- [Task prompt]
Would you copy each line of the records that includes the word "Entonces"?
************
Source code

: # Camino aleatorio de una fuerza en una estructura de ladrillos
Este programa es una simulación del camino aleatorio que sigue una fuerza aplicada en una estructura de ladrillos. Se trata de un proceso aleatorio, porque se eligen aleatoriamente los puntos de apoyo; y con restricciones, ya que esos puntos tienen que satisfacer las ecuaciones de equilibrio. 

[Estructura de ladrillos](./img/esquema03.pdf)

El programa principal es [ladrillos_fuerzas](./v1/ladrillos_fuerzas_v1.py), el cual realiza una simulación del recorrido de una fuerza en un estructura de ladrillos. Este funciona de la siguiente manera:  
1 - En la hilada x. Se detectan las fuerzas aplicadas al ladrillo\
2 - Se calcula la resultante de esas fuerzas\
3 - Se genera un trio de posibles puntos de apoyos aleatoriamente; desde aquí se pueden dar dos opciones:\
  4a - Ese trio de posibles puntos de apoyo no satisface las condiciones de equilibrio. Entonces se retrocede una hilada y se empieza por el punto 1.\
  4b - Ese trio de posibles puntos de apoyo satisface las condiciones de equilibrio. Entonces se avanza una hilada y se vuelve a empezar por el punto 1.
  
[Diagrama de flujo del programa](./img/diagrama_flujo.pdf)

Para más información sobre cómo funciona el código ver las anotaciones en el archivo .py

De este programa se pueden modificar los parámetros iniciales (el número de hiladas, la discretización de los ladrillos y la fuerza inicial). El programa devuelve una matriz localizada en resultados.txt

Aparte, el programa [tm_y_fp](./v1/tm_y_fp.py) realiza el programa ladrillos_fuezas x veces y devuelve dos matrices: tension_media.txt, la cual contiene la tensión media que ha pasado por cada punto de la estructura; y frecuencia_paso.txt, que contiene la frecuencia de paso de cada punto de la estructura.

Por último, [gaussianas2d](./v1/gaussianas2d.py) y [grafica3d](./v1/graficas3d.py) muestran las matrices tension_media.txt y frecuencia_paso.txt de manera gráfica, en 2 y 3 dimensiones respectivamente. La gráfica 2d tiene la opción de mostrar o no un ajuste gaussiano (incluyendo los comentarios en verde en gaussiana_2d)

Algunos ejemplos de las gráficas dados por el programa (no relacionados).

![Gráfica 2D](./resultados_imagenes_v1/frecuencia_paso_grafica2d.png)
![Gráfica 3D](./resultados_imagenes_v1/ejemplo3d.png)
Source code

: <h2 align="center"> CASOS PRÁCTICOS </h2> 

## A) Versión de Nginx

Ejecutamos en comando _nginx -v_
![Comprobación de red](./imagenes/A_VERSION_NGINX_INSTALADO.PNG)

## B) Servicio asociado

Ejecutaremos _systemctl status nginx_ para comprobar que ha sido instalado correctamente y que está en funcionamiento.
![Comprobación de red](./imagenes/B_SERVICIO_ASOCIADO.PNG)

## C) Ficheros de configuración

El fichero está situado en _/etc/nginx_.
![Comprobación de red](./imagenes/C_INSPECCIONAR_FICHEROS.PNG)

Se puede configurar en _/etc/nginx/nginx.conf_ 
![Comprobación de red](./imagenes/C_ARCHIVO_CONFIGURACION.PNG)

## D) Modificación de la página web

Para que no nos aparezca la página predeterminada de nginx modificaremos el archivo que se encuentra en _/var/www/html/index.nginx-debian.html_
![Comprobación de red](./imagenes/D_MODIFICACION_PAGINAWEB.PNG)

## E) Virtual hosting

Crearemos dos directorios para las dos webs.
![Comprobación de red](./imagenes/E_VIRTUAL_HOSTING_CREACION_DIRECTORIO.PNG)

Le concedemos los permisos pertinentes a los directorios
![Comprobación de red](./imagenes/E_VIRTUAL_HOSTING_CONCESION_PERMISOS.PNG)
************
- [Final answer]
  4a - Ese trio de posibles puntos de apoyo no satisface las condiciones de equilibrio. Entonces se retrocede una hilada y se empieza por el punto 1.\
  4b - Ese trio de posibles puntos de apoyo satisface las condiciones de equilibrio. Entonces se avanza una hilada y se vuelve a empezar por el punto 1.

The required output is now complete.